ABOUT THIS TASK
In the entries below, which lines run from the one containing "具体的な開発は10~11月で集中して行う予定" to the one containing "Generated: 03 Jun 25 02:15 UTC"? Copy exactly those lines, ends included, and no others.
START DATA FOR THIS EXERCISE
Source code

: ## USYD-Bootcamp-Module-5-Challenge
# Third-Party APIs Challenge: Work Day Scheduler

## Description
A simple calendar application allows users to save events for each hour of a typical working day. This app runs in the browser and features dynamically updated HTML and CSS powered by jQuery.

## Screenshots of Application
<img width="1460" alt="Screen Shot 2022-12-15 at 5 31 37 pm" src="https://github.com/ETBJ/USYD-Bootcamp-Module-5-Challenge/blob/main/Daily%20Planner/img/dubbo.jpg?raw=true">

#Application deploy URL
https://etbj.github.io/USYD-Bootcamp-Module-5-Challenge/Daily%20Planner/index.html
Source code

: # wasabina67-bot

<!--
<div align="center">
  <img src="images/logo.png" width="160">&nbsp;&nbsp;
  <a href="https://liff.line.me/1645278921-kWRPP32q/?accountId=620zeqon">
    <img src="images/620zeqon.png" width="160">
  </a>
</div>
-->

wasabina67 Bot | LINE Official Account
END DATA FOR THIS EXERCISE
START DATA FOR THIS EXERCISE
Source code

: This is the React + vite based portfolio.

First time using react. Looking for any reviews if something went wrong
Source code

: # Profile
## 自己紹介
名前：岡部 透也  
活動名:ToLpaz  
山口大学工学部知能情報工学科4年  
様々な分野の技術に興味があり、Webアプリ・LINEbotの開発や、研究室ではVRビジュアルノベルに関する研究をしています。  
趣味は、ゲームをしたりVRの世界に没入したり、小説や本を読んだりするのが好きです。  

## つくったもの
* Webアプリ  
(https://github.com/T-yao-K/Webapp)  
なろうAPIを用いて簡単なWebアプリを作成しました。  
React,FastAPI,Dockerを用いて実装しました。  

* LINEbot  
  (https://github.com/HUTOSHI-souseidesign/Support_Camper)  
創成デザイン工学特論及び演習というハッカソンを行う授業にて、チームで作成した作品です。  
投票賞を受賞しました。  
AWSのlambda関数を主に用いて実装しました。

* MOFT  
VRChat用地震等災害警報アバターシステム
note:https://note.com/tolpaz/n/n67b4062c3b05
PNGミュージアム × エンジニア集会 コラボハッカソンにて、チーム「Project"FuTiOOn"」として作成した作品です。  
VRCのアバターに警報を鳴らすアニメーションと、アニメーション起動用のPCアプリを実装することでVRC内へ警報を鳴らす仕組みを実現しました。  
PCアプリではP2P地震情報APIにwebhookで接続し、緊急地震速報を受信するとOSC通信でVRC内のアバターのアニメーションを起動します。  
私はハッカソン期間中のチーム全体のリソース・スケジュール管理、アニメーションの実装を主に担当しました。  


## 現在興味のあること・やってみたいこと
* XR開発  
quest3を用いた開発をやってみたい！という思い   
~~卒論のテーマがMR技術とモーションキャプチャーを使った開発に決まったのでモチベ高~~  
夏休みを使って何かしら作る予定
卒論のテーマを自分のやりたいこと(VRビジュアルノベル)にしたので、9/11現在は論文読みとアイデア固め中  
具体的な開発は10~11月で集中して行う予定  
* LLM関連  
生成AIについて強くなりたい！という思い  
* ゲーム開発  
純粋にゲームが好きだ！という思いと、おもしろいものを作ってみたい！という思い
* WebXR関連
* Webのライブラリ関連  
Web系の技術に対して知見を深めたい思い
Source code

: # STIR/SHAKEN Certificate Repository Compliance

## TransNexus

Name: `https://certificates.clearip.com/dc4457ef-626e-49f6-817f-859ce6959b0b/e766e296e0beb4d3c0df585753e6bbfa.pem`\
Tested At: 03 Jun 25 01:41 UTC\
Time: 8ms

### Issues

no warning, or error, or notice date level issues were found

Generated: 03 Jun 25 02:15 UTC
END DATA FOR THIS EXERCISE
START DATA FOR THIS EXERCISE
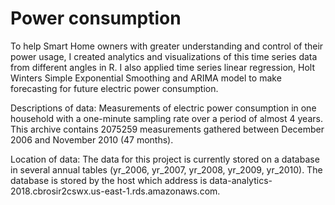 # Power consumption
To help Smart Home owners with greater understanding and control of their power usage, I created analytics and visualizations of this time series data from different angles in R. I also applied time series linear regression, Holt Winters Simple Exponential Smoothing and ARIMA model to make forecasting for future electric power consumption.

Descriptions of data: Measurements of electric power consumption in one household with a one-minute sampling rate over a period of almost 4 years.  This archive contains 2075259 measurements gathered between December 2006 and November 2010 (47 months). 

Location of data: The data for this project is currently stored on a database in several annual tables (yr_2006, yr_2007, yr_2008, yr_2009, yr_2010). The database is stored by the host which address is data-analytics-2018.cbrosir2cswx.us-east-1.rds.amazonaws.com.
END DATA FOR THIS EXERCISE
ANSWER SECTION
具体的な開発は10~11月で集中して行う予定  
* LLM関連  
生成AIについて強くなりたい！という思い  
* ゲーム開発  
純粋にゲームが好きだ！という思いと、おもしろいものを作ってみたい！という思い
* WebXR関連
* Webのライブラリ関連  
Web系の技術に対して知見を深めたい思い
Source code

: # STIR/SHAKEN Certificate Repository Compliance

## TransNexus

Name: `https://certificates.clearip.com/dc4457ef-626e-49f6-817f-859ce6959b0b/e766e296e0beb4d3c0df585753e6bbfa.pem`\
Tested At: 03 Jun 25 01:41 UTC\
Time: 8ms

### Issues

no warning, or error, or notice date level issues were found

Generated: 03 Jun 25 02:15 UTC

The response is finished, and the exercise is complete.